======== Given data ========
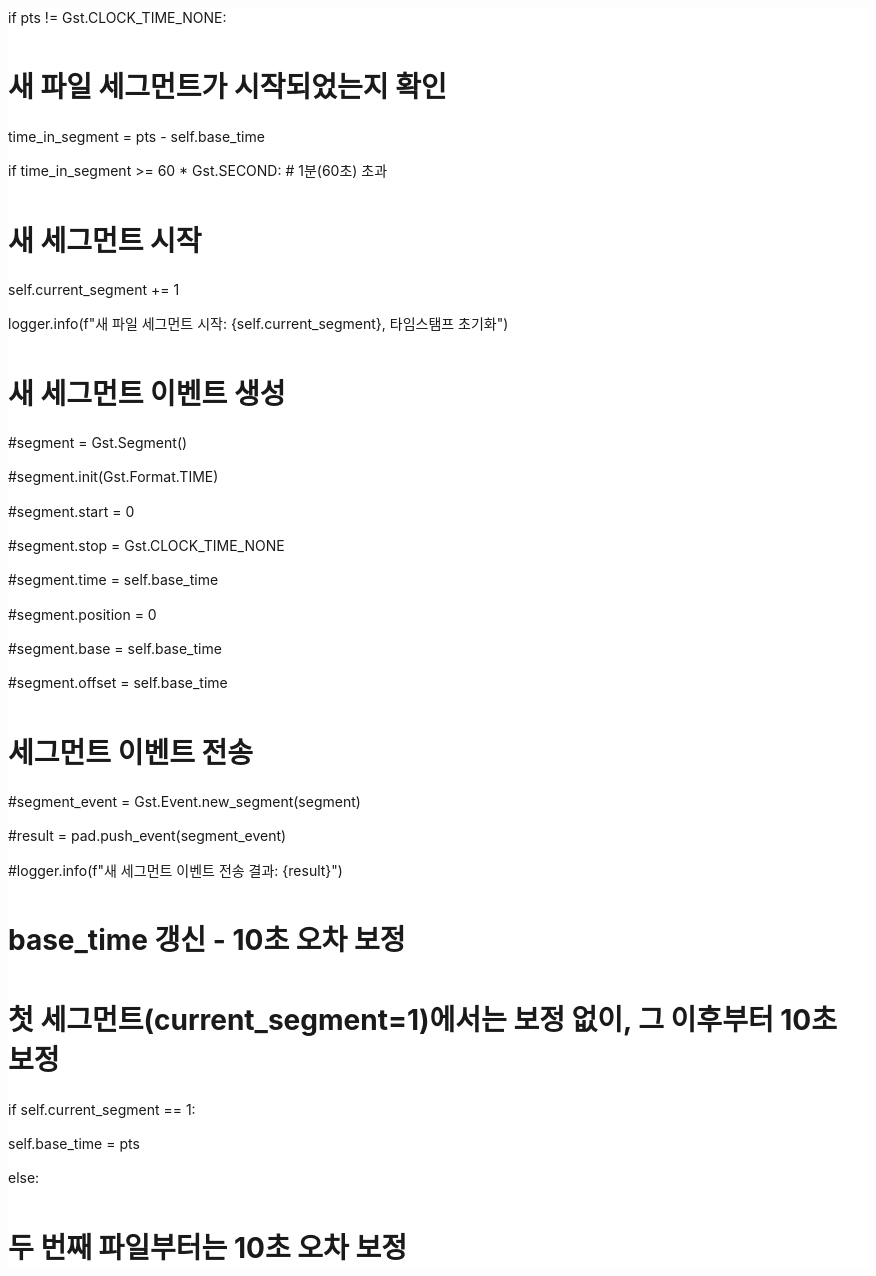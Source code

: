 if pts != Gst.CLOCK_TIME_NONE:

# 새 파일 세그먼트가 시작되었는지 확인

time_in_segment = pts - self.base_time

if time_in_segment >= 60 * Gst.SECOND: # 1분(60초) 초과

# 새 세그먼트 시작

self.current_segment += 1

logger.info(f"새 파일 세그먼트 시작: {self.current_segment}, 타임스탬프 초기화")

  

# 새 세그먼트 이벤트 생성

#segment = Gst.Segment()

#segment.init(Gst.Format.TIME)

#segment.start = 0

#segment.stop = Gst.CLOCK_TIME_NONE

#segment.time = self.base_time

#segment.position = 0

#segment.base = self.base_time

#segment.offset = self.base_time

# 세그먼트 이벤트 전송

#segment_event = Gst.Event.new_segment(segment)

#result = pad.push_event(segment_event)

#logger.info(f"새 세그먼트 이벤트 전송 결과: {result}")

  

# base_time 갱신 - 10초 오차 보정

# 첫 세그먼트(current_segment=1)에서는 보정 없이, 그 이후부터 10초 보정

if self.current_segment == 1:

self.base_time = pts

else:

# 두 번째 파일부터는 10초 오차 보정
========
======== Given data ========
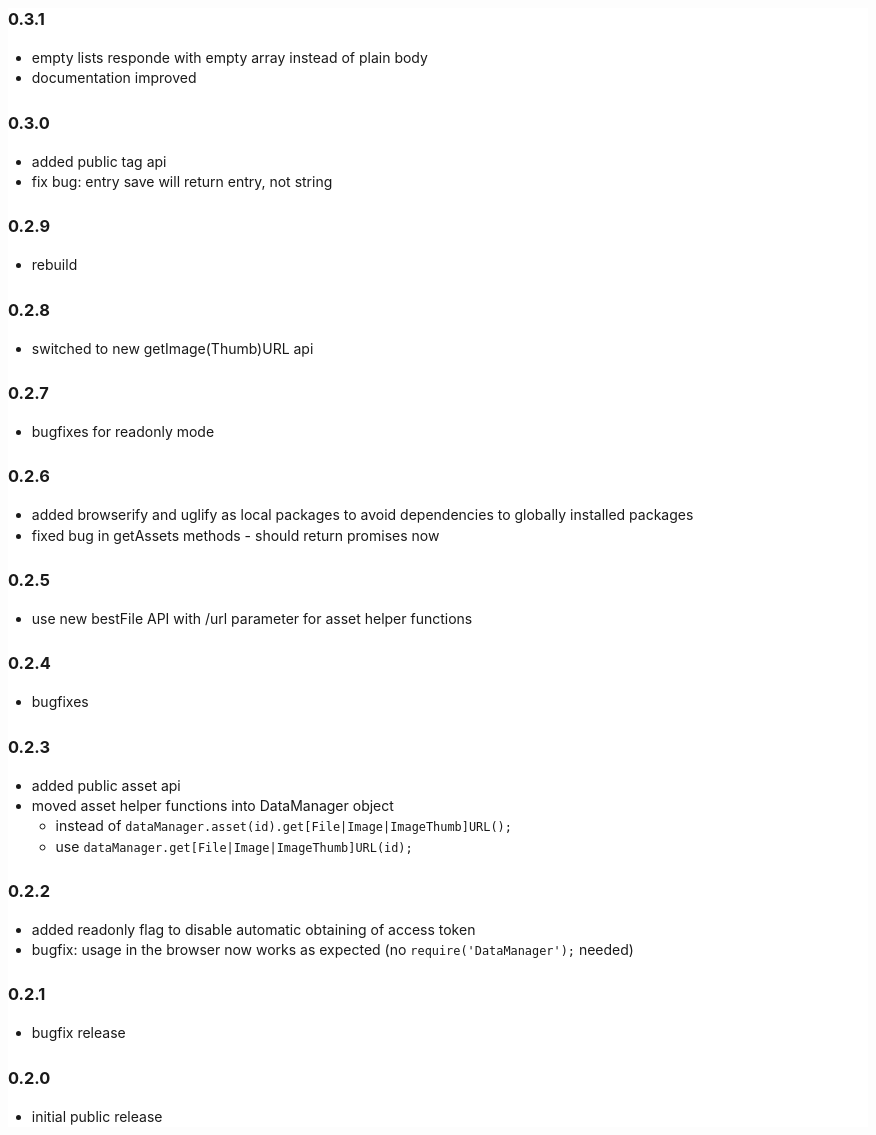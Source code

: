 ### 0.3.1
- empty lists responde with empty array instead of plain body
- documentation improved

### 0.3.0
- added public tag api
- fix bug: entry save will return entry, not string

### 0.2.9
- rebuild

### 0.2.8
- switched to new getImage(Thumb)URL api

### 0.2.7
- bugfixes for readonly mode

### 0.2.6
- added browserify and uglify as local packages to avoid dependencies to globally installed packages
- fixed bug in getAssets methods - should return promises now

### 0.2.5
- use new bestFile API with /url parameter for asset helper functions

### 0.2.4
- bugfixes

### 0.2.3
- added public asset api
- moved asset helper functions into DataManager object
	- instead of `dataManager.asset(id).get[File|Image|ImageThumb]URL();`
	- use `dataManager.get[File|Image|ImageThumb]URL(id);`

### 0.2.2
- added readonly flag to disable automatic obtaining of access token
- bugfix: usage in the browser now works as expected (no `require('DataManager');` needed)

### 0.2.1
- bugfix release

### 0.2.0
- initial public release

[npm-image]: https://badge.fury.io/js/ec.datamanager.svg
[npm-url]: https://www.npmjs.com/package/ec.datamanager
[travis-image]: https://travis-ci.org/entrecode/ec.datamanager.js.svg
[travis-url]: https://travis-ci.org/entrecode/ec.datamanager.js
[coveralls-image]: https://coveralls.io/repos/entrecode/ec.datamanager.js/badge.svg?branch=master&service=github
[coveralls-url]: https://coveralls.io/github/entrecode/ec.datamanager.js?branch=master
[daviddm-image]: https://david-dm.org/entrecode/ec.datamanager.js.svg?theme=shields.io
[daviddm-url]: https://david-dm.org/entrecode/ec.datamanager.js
========
**Work task:** Copy out every line of the data that includes the word "result".

**Task response:**
#result = pad.push_event(segment_event)
#logger.info(f"새 세그먼트 이벤트 전송 결과: {result}")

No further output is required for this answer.